## Provided material
********

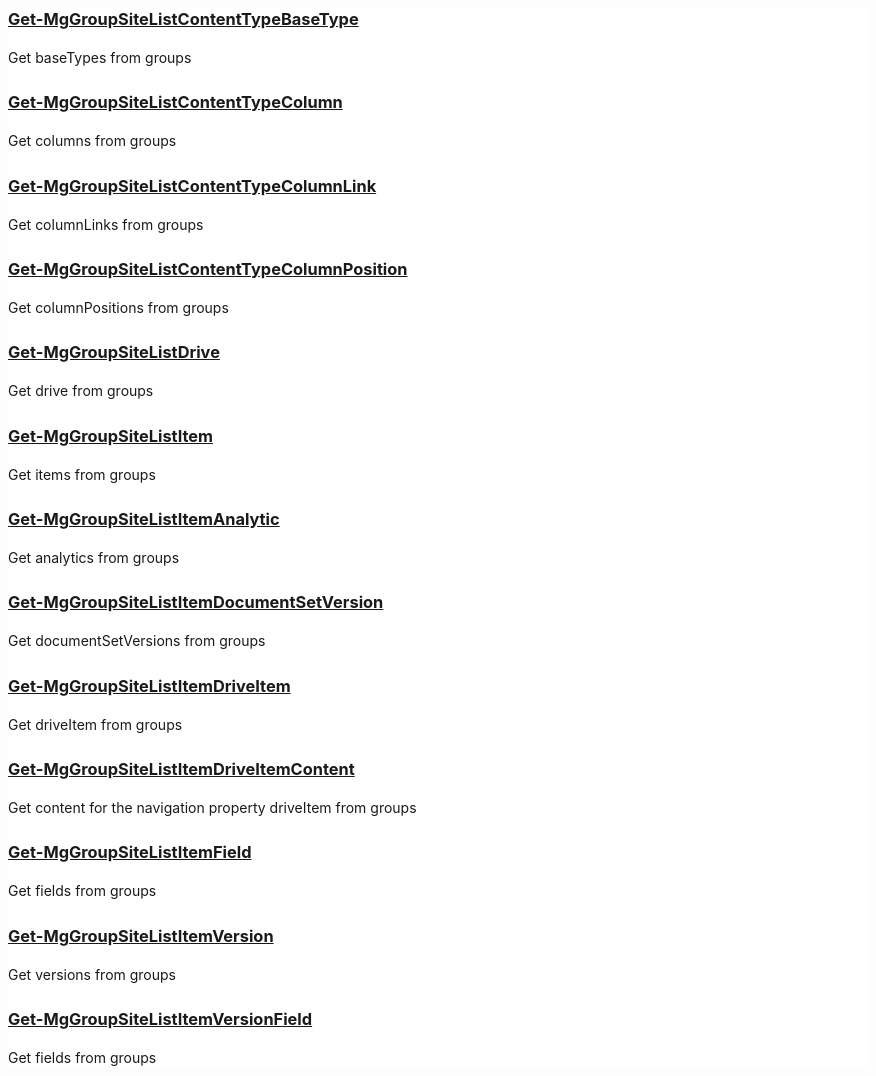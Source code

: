 ### [Get-MgGroupSiteListContentTypeBaseType](Get-MgGroupSiteListContentTypeBaseType.md)
Get baseTypes from groups

### [Get-MgGroupSiteListContentTypeColumn](Get-MgGroupSiteListContentTypeColumn.md)
Get columns from groups

### [Get-MgGroupSiteListContentTypeColumnLink](Get-MgGroupSiteListContentTypeColumnLink.md)
Get columnLinks from groups

### [Get-MgGroupSiteListContentTypeColumnPosition](Get-MgGroupSiteListContentTypeColumnPosition.md)
Get columnPositions from groups

### [Get-MgGroupSiteListDrive](Get-MgGroupSiteListDrive.md)
Get drive from groups

### [Get-MgGroupSiteListItem](Get-MgGroupSiteListItem.md)
Get items from groups

### [Get-MgGroupSiteListItemAnalytic](Get-MgGroupSiteListItemAnalytic.md)
Get analytics from groups

### [Get-MgGroupSiteListItemDocumentSetVersion](Get-MgGroupSiteListItemDocumentSetVersion.md)
Get documentSetVersions from groups

### [Get-MgGroupSiteListItemDriveItem](Get-MgGroupSiteListItemDriveItem.md)
Get driveItem from groups

### [Get-MgGroupSiteListItemDriveItemContent](Get-MgGroupSiteListItemDriveItemContent.md)
Get content for the navigation property driveItem from groups

### [Get-MgGroupSiteListItemField](Get-MgGroupSiteListItemField.md)
Get fields from groups

### [Get-MgGroupSiteListItemVersion](Get-MgGroupSiteListItemVersion.md)
Get versions from groups

### [Get-MgGroupSiteListItemVersionField](Get-MgGroupSiteListItemVersionField.md)
Get fields from groups
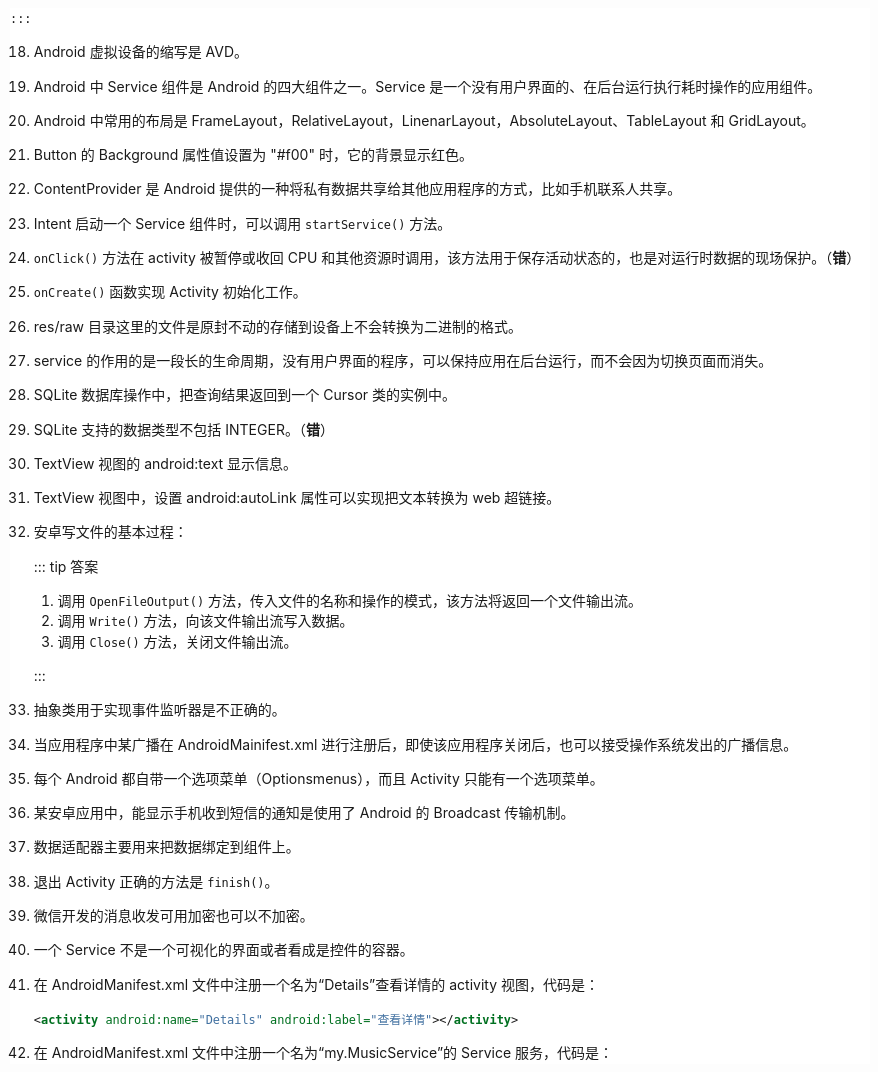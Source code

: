     :::

18. Android 虚拟设备的缩写是 AVD。

19. Android 中 Service 组件是 Android 的四大组件之一。Service 是一个没有用户界面的、在后台运行执行耗时操作的应用组件。

20. Android 中常用的布局是 FrameLayout，RelativeLayout，LinenarLayout，AbsoluteLayout、TableLayout 和 GridLayout。

21. Button 的 Background 属性值设置为 "#f00" 时，它的背景显示红色。

22. ContentProvider 是 Android 提供的一种将私有数据共享给其他应用程序的方式，比如手机联系人共享。

23. Intent 启动一个 Service 组件时，可以调用 `startService()` 方法。

24. `onClick()` 方法在 activity 被暂停或收回 CPU 和其他资源时调用，该方法用于保存活动状态的，也是对运行时数据的现场保护。（**错**）

25. `onCreate()` 函数实现 Activity 初始化工作。

26. res/raw 目录这里的文件是原封不动的存储到设备上不会转换为二进制的格式。

27. service 的作用的是一段长的生命周期，没有用户界面的程序，可以保持应用在后台运行，而不会因为切换页面而消失。

28. SQLite 数据库操作中，把查询结果返回到一个 Cursor 类的实例中。

29. SQLite 支持的数据类型不包括 INTEGER。（**错**）

30. TextView 视图的 android:text 显示信息。

31. TextView 视图中，设置 android:autoLink 属性可以实现把文本转换为 web 超链接。

32. 安卓写文件的基本过程：

    ::: tip 答案

    1. 调用 `OpenFileOutput()` 方法，传入文件的名称和操作的模式，该方法将返回一个文件输出流。
    2. 调用 `Write()` 方法，向该文件输出流写入数据。
    3. 调用 `Close()` 方法，关闭文件输出流。

    :::

33. 抽象类用于实现事件监听器是不正确的。

34. 当应用程序中某广播在 AndroidMainifest.xml 进行注册后，即使该应用程序关闭后，也可以接受操作系统发出的广播信息。

35. 每个 Android 都自带一个选项菜单（Optionsmenus），而且 Activity 只能有一个选项菜单。

36. 某安卓应用中，能显示手机收到短信的通知是使用了 Android 的 Broadcast 传输机制。

37. 数据适配器主要用来把数据绑定到组件上。

38. 退出 Activity 正确的方法是 `finish()`。

39. 微信开发的消息收发可用加密也可以不加密。

40. 一个 Service 不是一个可视化的界面或者看成是控件的容器。

41. 在 AndroidManifest.xml 文件中注册一个名为“Details”查看详情的 activity 视图，代码是：

    ```xml
    <activity android:name="Details" android:label="查看详情"></activity>
    ```

42. 在 AndroidManifest.xml 文件中注册一个名为“my.MusicService”的 Service 服务，代码是：
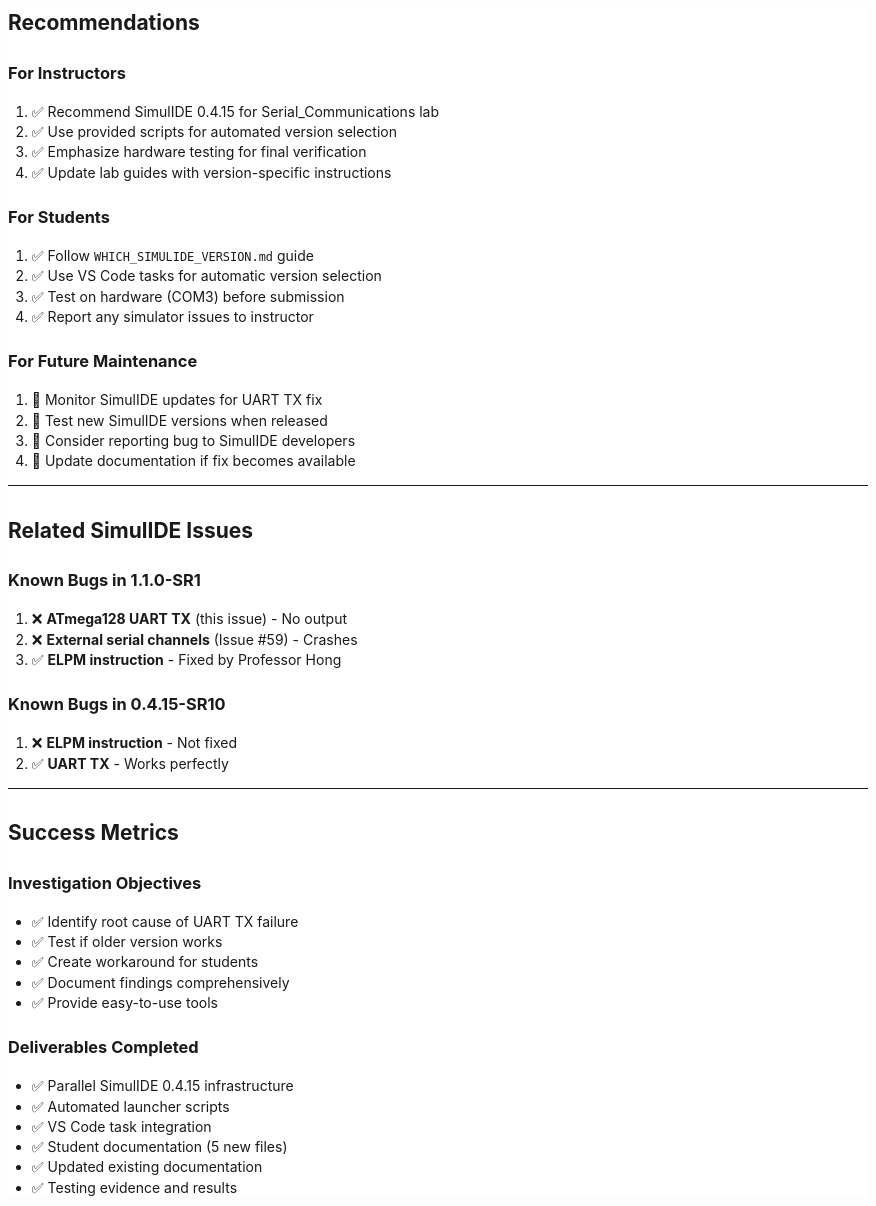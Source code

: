 
## Recommendations

### For Instructors
1. ✅ Recommend SimulIDE 0.4.15 for Serial_Communications lab
2. ✅ Use provided scripts for automated version selection
3. ✅ Emphasize hardware testing for final verification
4. ✅ Update lab guides with version-specific instructions

### For Students
1. ✅ Follow `WHICH_SIMULIDE_VERSION.md` guide
2. ✅ Use VS Code tasks for automatic version selection
3. ✅ Test on hardware (COM3) before submission
4. ✅ Report any simulator issues to instructor

### For Future Maintenance
1. 🔲 Monitor SimulIDE updates for UART TX fix
2. 🔲 Test new SimulIDE versions when released
3. 🔲 Consider reporting bug to SimulIDE developers
4. 🔲 Update documentation if fix becomes available

---

## Related SimulIDE Issues

### Known Bugs in 1.1.0-SR1
1. ❌ **ATmega128 UART TX** (this issue) - No output
2. ❌ **External serial channels** (Issue #59) - Crashes
3. ✅ **ELPM instruction** - Fixed by Professor Hong

### Known Bugs in 0.4.15-SR10
1. ❌ **ELPM instruction** - Not fixed
2. ✅ **UART TX** - Works perfectly

---

## Success Metrics

### Investigation Objectives
- ✅ Identify root cause of UART TX failure
- ✅ Test if older version works
- ✅ Create workaround for students
- ✅ Document findings comprehensively
- ✅ Provide easy-to-use tools

### Deliverables Completed
- ✅ Parallel SimulIDE 0.4.15 infrastructure
- ✅ Automated launcher scripts
- ✅ VS Code task integration
- ✅ Student documentation (5 new files)
- ✅ Updated existing documentation
- ✅ Testing evidence and results

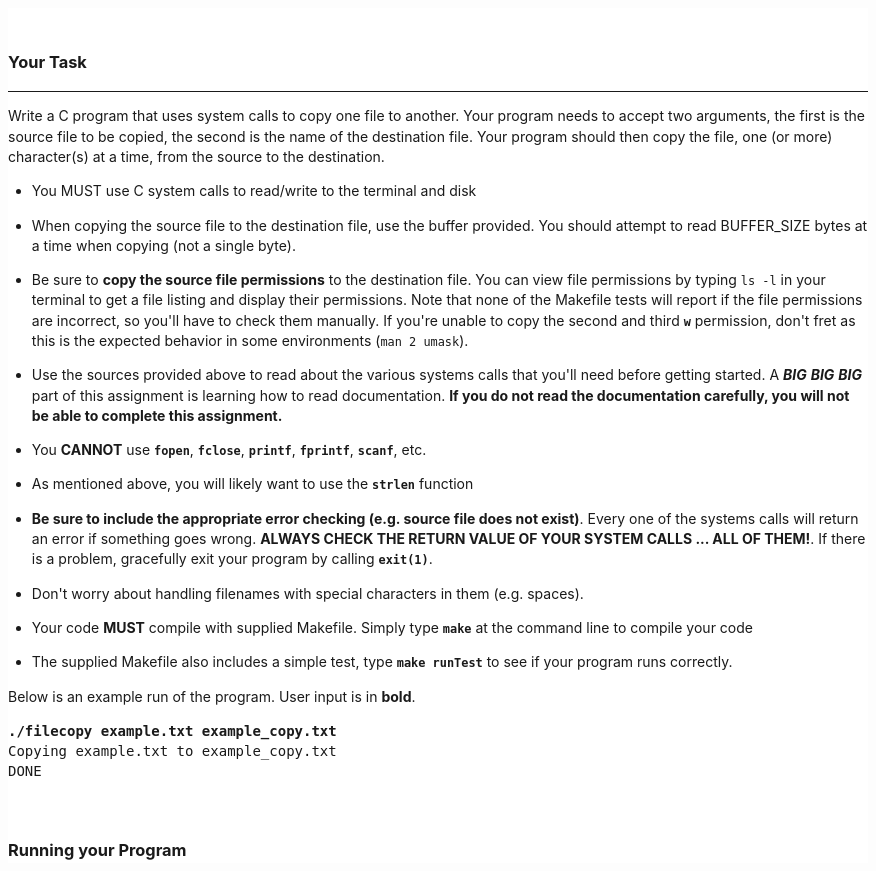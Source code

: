
<br>

### Your Task

--- --- --- --- --- --- --- --- --- --- --- --- --- --- --- --- --- --- --- --- ---

Write a C program that uses system calls to copy one file to another. Your program needs to accept two arguments, the first is the source file to be copied, the second is the name of the destination file. Your program should then copy the file, one (or more) character(s) at a time, from the source to the destination. 

 - You MUST use C system calls to read/write to the terminal and disk
 
 - When copying the source file to the destination file, use the buffer provided. You should attempt to read BUFFER_SIZE bytes at a time when copying (not a single byte).

 - Be sure to **copy the source file permissions** to the destination file. You can view file permissions by typing ```ls -l``` in your terminal to get a file listing and display their permissions. Note that none of the Makefile tests will report if the file permissions are incorrect, so you'll have to check them manually. If you're unable to copy the second and third **`w`** permission, don't fret as this is the expected behavior in some environments (```man 2 umask```).

 - Use the sources provided above to read about the various systems calls that you'll need before getting started.  A **_BIG_** **_BIG_** **_BIG_** part of this assignment is learning how to read documentation.  **If you do not read the documentation carefully, you will not be able to complete this assignment.**

 - You **CANNOT** use **`fopen`**, **`fclose`**, **`printf`**, **`fprintf`**, **`scanf`**, etc.

 - As mentioned above, you will likely want to use the **`strlen`** function

 - **Be sure to include the appropriate error checking (e.g. source file does not exist)**.  Every one of the systems calls will return an error if something goes wrong. **ALWAYS CHECK THE RETURN VALUE OF YOUR SYSTEM CALLS ... ALL OF THEM!**.  If there is a problem, gracefully exit your program by calling **`exit(1)`**.

 - Don't worry about handling filenames with special characters in them (e.g. spaces).

 - Your code **MUST** compile with supplied Makefile. Simply type **`make`** at the command line to compile your code

 - The supplied Makefile also includes a simple test, type **`make runTest`** to see if your program runs correctly.


Below is an example run of the program.
User input is in **bold**.

<pre>
<b>./filecopy example.txt example_copy.txt</b>
Copying example.txt to example_copy.txt
DONE
</pre>



<br>

### Running your Program
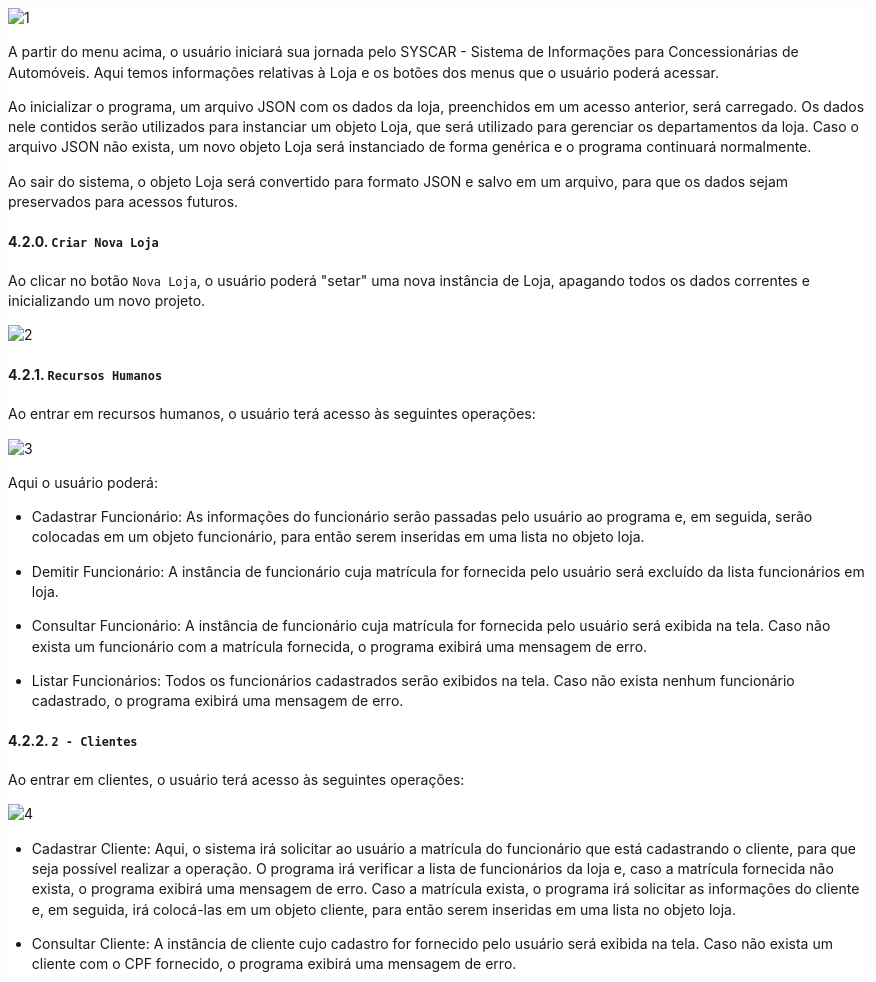 ![1](https://github.com/andrefernandeslp1/LP2-Trabalho-U3_V2-GUI/assets/92834067/63c3026a-7814-4a24-850e-d95b7e9bd6fd)

A partir do menu acima, o usuário iniciará sua jornada pelo SYSCAR - Sistema de Informações para Concessionárias de Automóveis.
Aqui temos informações relativas à Loja e os botões dos menus que o usuário poderá acessar.

Ao inicializar o programa, um arquivo JSON com os dados da loja, preenchidos em um acesso anterior, será carregado. Os dados nele contidos serão utilizados para instanciar um objeto Loja, que será utilizado para gerenciar os departamentos da loja. Caso o arquivo JSON não exista, um novo objeto Loja será instanciado de forma genérica e o programa continuará normalmente.

Ao sair do sistema, o objeto Loja será convertido para formato JSON e salvo em um arquivo, para que os dados sejam preservados para acessos futuros.

#### 4.2.0. **`Criar Nova Loja`**

Ao clicar no botão `Nova Loja`, o usuário poderá "setar" uma nova instância de Loja, apagando todos os dados correntes e inicializando um novo projeto.

![2](https://github.com/andrefernandeslp1/LP2-Trabalho-U3_V2-GUI/assets/92834067/1059dfd2-46e7-4370-be37-b455f80f8d90)

#### 4.2.1. **`Recursos Humanos`**

Ao entrar em recursos humanos, o usuário terá acesso às seguintes operações:

![3](https://github.com/andrefernandeslp1/LP2-Trabalho-U3_V2-GUI/assets/92834067/6ea4f8fe-e582-40c3-9a65-aadecca41618)

Aqui o usuário poderá:

* Cadastrar Funcionário: As informações do funcionário serão passadas pelo usuário ao programa e, em seguida, serão colocadas em um objeto funcionário, para então serem inseridas em uma lista no objeto loja.

* Demitir Funcionário: A instância de funcionário cuja matrícula for fornecida pelo usuário será excluído da lista funcionários em loja.

* Consultar Funcionário: A instância de funcionário cuja matrícula for fornecida pelo usuário será exibida na tela. Caso não exista um funcionário com a matrícula fornecida, o programa exibirá uma mensagem de erro.

* Listar Funcionários: Todos os funcionários cadastrados serão exibidos na tela. Caso não exista nenhum funcionário cadastrado, o programa exibirá uma mensagem de erro.

#### 4.2.2. `2 - Clientes`

Ao entrar em clientes, o usuário terá acesso às seguintes operações:

![4](https://github.com/andrefernandeslp1/LP2-Trabalho-U3_V2-GUI/assets/92834067/8b953035-a8cc-4f77-b693-bcf0d4f0e2ae)

* Cadastrar Cliente: Aqui, o sistema irá solicitar ao usuário a matrícula do funcionário que está cadastrando o cliente, para que seja possível realizar a operação. O programa irá verificar a lista de funcionários da loja e, caso a matrícula fornecida não exista, o programa exibirá uma mensagem de erro. Caso a matrícula exista, o programa irá solicitar as informações do cliente e, em seguida, irá colocá-las em um objeto cliente, para então serem inseridas em uma lista no objeto loja.

* Consultar Cliente: A instância de cliente cujo cadastro for fornecido pelo usuário será exibida na tela. Caso não exista um cliente com o CPF fornecido, o programa exibirá uma mensagem de erro.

********

## Action item
Copy word for word the stretch of entries above from the line that has "29. SQLite 支持的数据类型不包括 INTEGER。（**错**）" through the line that has "35. 每个 Android", both ends included, and nothing outside it.

## Solution to the problem
29. SQLite 支持的数据类型不包括 INTEGER。（**错**）

30. TextView 视图的 android:text 显示信息。

31. TextView 视图中，设置 android:autoLink 属性可以实现把文本转换为 web 超链接。

32. 安卓写文件的基本过程：

    ::: tip 答案

    1. 调用 `OpenFileOutput()` 方法，传入文件的名称和操作的模式，该方法将返回一个文件输出流。
    2. 调用 `Write()` 方法，向该文件输出流写入数据。
    3. 调用 `Close()` 方法，关闭文件输出流。

    :::

33. 抽象类用于实现事件监听器是不正确的。

34. 当应用程序中某广播在 AndroidMainifest.xml 进行注册后，即使该应用程序关闭后，也可以接受操作系统发出的广播信息。

35. 每个 Android 都自带一个选项菜单（Optionsmenus），而且 Activity 只能有一个选项菜单。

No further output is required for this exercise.